> [Exercise requirements]: Note each line of the entries that includes "redirect". Then copy those lines.

> [Material to process]:

════════

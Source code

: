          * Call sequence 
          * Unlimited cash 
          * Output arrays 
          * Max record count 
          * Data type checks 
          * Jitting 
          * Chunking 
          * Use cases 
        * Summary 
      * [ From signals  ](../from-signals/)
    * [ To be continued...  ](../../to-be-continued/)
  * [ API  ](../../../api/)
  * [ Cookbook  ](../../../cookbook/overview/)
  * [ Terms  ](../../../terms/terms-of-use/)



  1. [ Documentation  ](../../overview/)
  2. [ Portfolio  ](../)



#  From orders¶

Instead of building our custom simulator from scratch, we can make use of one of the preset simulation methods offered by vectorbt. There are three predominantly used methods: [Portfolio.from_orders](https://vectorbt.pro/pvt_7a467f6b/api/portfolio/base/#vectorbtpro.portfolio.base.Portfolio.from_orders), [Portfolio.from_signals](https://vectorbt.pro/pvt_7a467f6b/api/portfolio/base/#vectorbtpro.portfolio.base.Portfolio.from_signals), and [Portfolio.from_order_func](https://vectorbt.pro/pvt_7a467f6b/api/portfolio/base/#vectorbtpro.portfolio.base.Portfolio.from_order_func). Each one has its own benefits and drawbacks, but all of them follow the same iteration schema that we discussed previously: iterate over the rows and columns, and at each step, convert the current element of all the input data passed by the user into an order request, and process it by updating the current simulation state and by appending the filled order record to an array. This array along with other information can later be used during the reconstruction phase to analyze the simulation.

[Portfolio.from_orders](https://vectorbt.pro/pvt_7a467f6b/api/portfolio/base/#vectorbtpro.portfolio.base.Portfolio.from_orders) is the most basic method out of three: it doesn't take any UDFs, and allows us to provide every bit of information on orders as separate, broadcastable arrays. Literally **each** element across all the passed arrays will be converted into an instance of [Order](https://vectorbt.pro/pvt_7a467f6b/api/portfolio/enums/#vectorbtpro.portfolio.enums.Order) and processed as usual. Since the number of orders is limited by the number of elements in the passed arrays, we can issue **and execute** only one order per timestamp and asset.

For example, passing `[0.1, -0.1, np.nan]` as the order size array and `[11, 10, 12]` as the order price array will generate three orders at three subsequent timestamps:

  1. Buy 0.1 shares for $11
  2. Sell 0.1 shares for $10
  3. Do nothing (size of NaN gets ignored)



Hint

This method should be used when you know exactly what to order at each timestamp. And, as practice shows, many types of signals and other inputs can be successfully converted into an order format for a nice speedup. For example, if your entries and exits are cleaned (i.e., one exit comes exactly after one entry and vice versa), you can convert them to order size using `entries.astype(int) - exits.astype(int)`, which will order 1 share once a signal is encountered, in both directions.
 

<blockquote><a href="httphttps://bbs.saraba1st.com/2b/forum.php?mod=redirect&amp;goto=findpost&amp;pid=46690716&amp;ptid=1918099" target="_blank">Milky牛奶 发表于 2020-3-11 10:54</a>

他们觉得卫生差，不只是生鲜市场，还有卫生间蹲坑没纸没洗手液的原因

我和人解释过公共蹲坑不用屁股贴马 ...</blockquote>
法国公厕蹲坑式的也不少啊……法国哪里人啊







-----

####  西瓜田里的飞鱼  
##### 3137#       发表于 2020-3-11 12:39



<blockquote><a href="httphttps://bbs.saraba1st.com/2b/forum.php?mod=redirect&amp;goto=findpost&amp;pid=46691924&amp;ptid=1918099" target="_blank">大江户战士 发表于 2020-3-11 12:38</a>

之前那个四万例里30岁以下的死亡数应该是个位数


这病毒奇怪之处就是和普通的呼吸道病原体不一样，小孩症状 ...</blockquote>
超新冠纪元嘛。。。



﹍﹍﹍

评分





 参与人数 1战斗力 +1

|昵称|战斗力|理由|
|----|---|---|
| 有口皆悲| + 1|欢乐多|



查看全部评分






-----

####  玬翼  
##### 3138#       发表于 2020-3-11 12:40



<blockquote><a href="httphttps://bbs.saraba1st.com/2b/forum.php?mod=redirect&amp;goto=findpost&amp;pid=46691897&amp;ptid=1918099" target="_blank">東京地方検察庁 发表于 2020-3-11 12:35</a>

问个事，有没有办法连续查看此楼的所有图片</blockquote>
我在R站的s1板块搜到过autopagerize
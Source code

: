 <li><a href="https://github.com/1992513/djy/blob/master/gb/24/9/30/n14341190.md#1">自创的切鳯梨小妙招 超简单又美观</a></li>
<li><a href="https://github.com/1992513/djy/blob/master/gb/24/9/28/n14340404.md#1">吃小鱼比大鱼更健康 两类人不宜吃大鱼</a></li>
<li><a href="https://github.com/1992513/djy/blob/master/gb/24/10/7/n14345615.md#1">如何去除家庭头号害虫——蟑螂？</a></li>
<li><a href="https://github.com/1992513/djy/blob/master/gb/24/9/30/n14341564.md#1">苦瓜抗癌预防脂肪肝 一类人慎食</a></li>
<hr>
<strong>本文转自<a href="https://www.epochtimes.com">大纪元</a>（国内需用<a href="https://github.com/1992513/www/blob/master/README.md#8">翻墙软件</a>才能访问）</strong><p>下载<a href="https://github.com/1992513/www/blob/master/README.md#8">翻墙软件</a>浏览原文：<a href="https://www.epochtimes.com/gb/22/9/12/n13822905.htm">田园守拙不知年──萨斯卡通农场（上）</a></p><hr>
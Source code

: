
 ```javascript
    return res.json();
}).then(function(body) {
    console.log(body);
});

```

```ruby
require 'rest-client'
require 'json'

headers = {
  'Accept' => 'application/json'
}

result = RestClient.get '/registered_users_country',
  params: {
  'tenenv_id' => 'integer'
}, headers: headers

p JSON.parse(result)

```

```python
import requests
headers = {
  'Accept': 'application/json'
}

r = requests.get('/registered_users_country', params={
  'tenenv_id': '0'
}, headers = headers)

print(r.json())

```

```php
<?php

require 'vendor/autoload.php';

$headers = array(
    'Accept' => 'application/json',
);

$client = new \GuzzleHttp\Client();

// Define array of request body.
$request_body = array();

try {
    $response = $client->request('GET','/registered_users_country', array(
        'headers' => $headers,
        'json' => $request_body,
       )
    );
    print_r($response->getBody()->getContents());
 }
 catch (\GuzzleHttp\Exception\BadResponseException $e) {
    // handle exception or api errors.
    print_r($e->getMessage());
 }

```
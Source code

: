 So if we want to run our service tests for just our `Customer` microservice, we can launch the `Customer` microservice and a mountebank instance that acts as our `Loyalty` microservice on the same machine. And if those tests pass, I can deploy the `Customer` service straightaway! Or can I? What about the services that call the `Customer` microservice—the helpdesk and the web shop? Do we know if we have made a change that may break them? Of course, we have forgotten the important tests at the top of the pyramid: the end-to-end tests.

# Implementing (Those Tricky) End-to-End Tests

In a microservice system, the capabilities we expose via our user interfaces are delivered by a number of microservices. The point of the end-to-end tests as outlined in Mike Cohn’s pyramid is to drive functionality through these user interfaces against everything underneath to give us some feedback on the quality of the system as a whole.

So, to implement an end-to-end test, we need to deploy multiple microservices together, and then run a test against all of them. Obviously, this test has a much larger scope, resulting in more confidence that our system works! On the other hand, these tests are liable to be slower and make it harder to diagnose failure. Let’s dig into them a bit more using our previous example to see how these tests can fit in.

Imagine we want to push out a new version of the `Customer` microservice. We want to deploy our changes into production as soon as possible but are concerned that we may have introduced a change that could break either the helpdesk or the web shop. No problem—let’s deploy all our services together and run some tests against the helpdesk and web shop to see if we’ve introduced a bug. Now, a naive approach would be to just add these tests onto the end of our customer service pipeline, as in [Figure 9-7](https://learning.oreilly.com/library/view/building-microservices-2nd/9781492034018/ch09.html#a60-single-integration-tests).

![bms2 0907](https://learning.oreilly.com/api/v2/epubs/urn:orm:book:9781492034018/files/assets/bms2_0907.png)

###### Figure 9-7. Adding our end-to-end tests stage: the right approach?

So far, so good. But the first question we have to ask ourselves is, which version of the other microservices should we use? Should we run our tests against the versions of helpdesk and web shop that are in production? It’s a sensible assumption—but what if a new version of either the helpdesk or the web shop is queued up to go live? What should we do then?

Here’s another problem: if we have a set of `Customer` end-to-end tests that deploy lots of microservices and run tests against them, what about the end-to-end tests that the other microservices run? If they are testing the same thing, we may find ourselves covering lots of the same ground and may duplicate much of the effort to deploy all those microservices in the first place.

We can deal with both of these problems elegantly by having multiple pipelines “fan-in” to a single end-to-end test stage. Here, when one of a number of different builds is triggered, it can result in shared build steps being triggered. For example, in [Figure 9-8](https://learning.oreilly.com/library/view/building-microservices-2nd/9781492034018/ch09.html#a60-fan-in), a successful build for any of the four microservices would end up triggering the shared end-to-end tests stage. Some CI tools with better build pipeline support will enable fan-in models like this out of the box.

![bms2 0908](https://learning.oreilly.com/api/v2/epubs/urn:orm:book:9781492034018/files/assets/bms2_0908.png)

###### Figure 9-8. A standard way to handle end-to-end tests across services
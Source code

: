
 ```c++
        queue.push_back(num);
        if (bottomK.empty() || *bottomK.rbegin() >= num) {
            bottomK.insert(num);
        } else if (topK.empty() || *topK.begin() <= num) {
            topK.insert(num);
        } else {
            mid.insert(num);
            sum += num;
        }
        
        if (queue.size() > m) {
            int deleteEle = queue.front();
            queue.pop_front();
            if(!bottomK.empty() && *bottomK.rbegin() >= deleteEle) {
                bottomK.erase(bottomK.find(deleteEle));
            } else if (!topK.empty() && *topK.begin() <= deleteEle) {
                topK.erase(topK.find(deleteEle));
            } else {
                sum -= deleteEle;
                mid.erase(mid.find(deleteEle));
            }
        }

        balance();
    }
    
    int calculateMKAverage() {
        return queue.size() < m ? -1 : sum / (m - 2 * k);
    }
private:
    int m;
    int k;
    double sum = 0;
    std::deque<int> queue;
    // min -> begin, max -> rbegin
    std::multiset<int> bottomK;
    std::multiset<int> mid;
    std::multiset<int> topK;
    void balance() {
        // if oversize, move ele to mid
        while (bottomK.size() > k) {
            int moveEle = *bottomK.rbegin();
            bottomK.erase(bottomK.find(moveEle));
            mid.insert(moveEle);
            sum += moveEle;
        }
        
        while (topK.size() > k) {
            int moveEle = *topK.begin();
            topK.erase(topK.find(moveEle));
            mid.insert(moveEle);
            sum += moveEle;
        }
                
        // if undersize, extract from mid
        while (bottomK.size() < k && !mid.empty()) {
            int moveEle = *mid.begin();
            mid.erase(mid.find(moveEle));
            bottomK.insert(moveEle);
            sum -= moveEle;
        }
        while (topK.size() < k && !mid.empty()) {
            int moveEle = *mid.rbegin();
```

════════

> [Expected output]:
<blockquote><a href="httphttps://bbs.saraba1st.com/2b/forum.php?mod=redirect&amp;goto=findpost&amp;pid=46690716&amp;ptid=1918099" target="_blank">Milky牛奶 发表于 2020-3-11 10:54</a>
<blockquote><a href="httphttps://bbs.saraba1st.com/2b/forum.php?mod=redirect&amp;goto=findpost&amp;pid=46691924&amp;ptid=1918099" target="_blank">大江户战士 发表于 2020-3-11 12:38</a>
<blockquote><a href="httphttps://bbs.saraba1st.com/2b/forum.php?mod=redirect&amp;goto=findpost&amp;pid=46691897&amp;ptid=1918099" target="_blank">東京地方検察庁 发表于 2020-3-11 12:35</a>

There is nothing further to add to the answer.